### Requirement:
Copy out the data so that nothing differs from the original.

Source texts of formatted documents
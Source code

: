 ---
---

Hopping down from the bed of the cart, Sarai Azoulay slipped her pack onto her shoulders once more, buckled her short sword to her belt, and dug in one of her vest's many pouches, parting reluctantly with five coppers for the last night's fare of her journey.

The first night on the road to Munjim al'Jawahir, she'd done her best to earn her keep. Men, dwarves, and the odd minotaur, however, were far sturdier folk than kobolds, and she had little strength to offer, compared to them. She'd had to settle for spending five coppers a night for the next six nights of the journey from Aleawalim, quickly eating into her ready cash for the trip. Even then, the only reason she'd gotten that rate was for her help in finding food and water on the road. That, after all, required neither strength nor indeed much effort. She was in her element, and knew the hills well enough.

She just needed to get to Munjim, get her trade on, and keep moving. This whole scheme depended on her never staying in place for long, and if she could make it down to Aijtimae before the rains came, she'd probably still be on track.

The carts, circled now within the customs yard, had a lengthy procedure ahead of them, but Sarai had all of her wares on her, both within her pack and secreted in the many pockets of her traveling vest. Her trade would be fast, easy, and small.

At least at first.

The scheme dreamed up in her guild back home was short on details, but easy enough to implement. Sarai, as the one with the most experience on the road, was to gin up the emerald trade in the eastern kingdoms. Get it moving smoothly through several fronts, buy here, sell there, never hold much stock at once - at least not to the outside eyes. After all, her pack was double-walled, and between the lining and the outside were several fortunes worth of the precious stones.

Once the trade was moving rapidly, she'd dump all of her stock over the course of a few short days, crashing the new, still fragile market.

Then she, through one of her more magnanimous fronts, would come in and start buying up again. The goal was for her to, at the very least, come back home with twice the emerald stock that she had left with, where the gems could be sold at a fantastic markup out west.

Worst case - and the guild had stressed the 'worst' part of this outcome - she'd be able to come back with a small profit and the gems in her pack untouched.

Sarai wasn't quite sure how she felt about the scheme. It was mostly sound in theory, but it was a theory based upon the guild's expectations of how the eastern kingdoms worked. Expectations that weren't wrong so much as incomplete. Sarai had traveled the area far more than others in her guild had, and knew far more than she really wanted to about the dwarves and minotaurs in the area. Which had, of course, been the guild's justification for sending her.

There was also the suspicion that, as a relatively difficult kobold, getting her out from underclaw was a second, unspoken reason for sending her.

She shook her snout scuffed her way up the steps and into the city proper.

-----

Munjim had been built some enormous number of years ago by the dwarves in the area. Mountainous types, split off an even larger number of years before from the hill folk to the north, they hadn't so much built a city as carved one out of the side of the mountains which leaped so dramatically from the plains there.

### Answer section:
Source code

: ---
---

Hopping down from the bed of the cart, Sarai Azoulay slipped her pack onto her shoulders once more, buckled her short sword to her belt, and dug in one of her vest's many pouches, parting reluctantly with five coppers for the last night's fare of her journey.

The first night on the road to Munjim al'Jawahir, she'd done her best to earn her keep. Men, dwarves, and the odd minotaur, however, were far sturdier folk than kobolds, and she had little strength to offer, compared to them. She'd had to settle for spending five coppers a night for the next six nights of the journey from Aleawalim, quickly eating into her ready cash for the trip. Even then, the only reason she'd gotten that rate was for her help in finding food and water on the road. That, after all, required neither strength nor indeed much effort. She was in her element, and knew the hills well enough.

She just needed to get to Munjim, get her trade on, and keep moving. This whole scheme depended on her never staying in place for long, and if she could make it down to Aijtimae before the rains came, she'd probably still be on track.

The carts, circled now within the customs yard, had a lengthy procedure ahead of them, but Sarai had all of her wares on her, both within her pack and secreted in the many pockets of her traveling vest. Her trade would be fast, easy, and small.

At least at first.

The scheme dreamed up in her guild back home was short on details, but easy enough to implement. Sarai, as the one with the most experience on the road, was to gin up the emerald trade in the eastern kingdoms. Get it moving smoothly through several fronts, buy here, sell there, never hold much stock at once - at least not to the outside eyes. After all, her pack was double-walled, and between the lining and the outside were several fortunes worth of the precious stones.

Once the trade was moving rapidly, she'd dump all of her stock over the course of a few short days, crashing the new, still fragile market.

Then she, through one of her more magnanimous fronts, would come in and start buying up again. The goal was for her to, at the very least, come back home with twice the emerald stock that she had left with, where the gems could be sold at a fantastic markup out west.

Worst case - and the guild had stressed the 'worst' part of this outcome - she'd be able to come back with a small profit and the gems in her pack untouched.

Sarai wasn't quite sure how she felt about the scheme. It was mostly sound in theory, but it was a theory based upon the guild's expectations of how the eastern kingdoms worked. Expectations that weren't wrong so much as incomplete. Sarai had traveled the area far more than others in her guild had, and knew far more than she really wanted to about the dwarves and minotaurs in the area. Which had, of course, been the guild's justification for sending her.

There was also the suspicion that, as a relatively difficult kobold, getting her out from underclaw was a second, unspoken reason for sending her.

She shook her snout scuffed her way up the steps and into the city proper.

-----

Munjim had been built some enormous number of years ago by the dwarves in the area. Mountainous types, split off an even larger number of years before from the hill folk to the north, they hadn't so much built a city as carved one out of the side of the mountains which leaped so dramatically from the plains there.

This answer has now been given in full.